─── Provided records
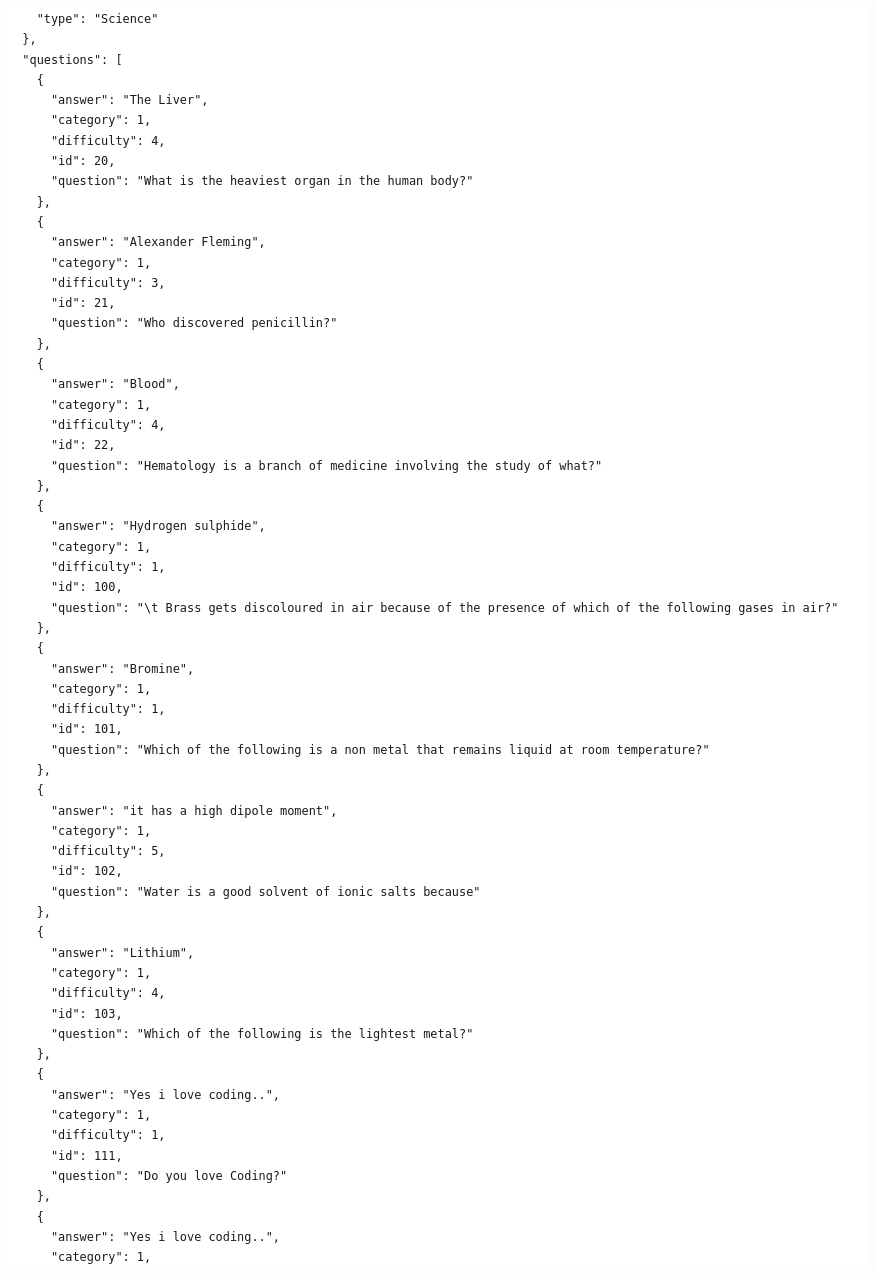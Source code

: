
```
    "type": "Science"
  }, 
  "questions": [
    {
      "answer": "The Liver", 
      "category": 1, 
      "difficulty": 4, 
      "id": 20, 
      "question": "What is the heaviest organ in the human body?"
    }, 
    {
      "answer": "Alexander Fleming", 
      "category": 1, 
      "difficulty": 3, 
      "id": 21, 
      "question": "Who discovered penicillin?"
    }, 
    {
      "answer": "Blood", 
      "category": 1, 
      "difficulty": 4, 
      "id": 22, 
      "question": "Hematology is a branch of medicine involving the study of what?"
    }, 
    {
      "answer": "Hydrogen sulphide", 
      "category": 1, 
      "difficulty": 1, 
      "id": 100, 
      "question": "\t Brass gets discoloured in air because of the presence of which of the following gases in air?"
    }, 
    {
      "answer": "Bromine", 
      "category": 1, 
      "difficulty": 1, 
      "id": 101, 
      "question": "Which of the following is a non metal that remains liquid at room temperature?"
    }, 
    {
      "answer": "it has a high dipole moment", 
      "category": 1, 
      "difficulty": 5, 
      "id": 102, 
      "question": "Water is a good solvent of ionic salts because"
    }, 
    {
      "answer": "Lithium", 
      "category": 1, 
      "difficulty": 4, 
      "id": 103, 
      "question": "Which of the following is the lightest metal?"
    }, 
    {
      "answer": "Yes i love coding..", 
      "category": 1, 
      "difficulty": 1, 
      "id": 111, 
      "question": "Do you love Coding?"
    }, 
    {
      "answer": "Yes i love coding..", 
      "category": 1, 
```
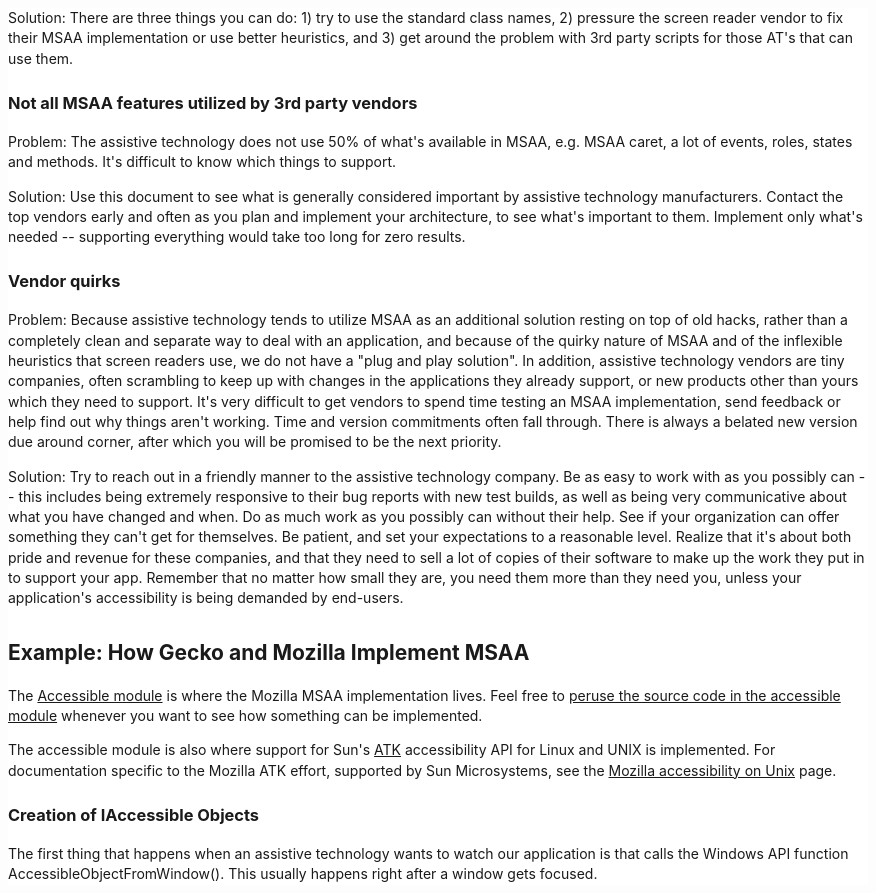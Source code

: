 <span class="c1">Solution</span>: There are three things you can do: 1) try to use the standard class names, 2) pressure the screen reader vendor to fix their MSAA implementation or use better heuristics, and 3) get around the problem with 3rd party scripts for those AT's that can use them.

### Not all MSAA features utilized by 3rd party vendors

<span class="c1">Problem</span>: The assistive technology does not use 50% of what's available in MSAA, e.g. MSAA caret, a lot of events, roles, states and methods. It's difficult to know which things to support.

<span class="c1">Solution</span>: Use this document to see what is generally considered important by assistive technology manufacturers. Contact the top vendors early and often as you plan and implement your architecture, to see what's important to them. Implement only what's needed -- supporting everything would take too long for zero results.

### Vendor quirks

<span class="c1">Problem</span>: Because assistive technology tends to utilize MSAA as an additional solution resting on top of old hacks, rather than a completely clean and separate way to deal with an application, and because of the quirky nature of MSAA and of the inflexible heuristics that screen readers use, we do not have a "plug and play solution". In addition, assistive technology vendors are tiny companies, often scrambling to keep up with changes in the applications they already support, or new products other than yours which they need to support. It's very difficult to get vendors to spend time testing an MSAA implementation, send feedback or help find out why things aren't working. Time and version commitments often fall through. There is always a belated new version due around corner, after which you will be promised to be the next priority.

<span class="c1">Solution</span>: Try to reach out in a friendly manner to the assistive technology company. Be as easy to work with as you possibly can -- this includes being extremely responsive to their bug reports with new test builds, as well as being very communicative about what you have changed and when. Do as much work as you possibly can without their help. See if your organization can offer something they can't get for themselves. Be patient, and set your expectations to a reasonable level. Realize that it's about both pride and revenue for these companies, and that they need to sell a lot of copies of their software to make up the work they put in to support your app. Remember that no matter how small they are, you need them more than they need you, unless your application's accessibility is being demanded by end-users.

## Example: How Gecko and Mozilla Implement MSAA

The [Accessible module](http://lxr.mozilla.org/seamonkey/source/accessible/) is where the Mozilla MSAA implementation lives. Feel free to [peruse the source code in the accessible module](http://lxr.mozilla.org/seamonkey/source/accessible/) whenever you want to see how something can be implemented.

The accessible module is also where support for Sun's [ATK](http://wwws.sun.com/software/star/gnome/accessibility/architecture.html) accessibility API for Linux and UNIX is implemented. For documentation specific to the Mozilla ATK effort, supported by Sun Microsystems, see the [Mozilla accessibility on Unix](../../projects/ui/accessibility/unix) page.

### Creation of IAccessible Objects

The first thing that happens when an assistive technology wants to watch our application is that calls the Windows API function AccessibleObjectFromWindow(). This usually happens right after a window gets focused.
──────
▶ **Task**: Would you give the number of lines in this listing that include "architecture"? Only the number, please.

▶ **Expected answer**: 2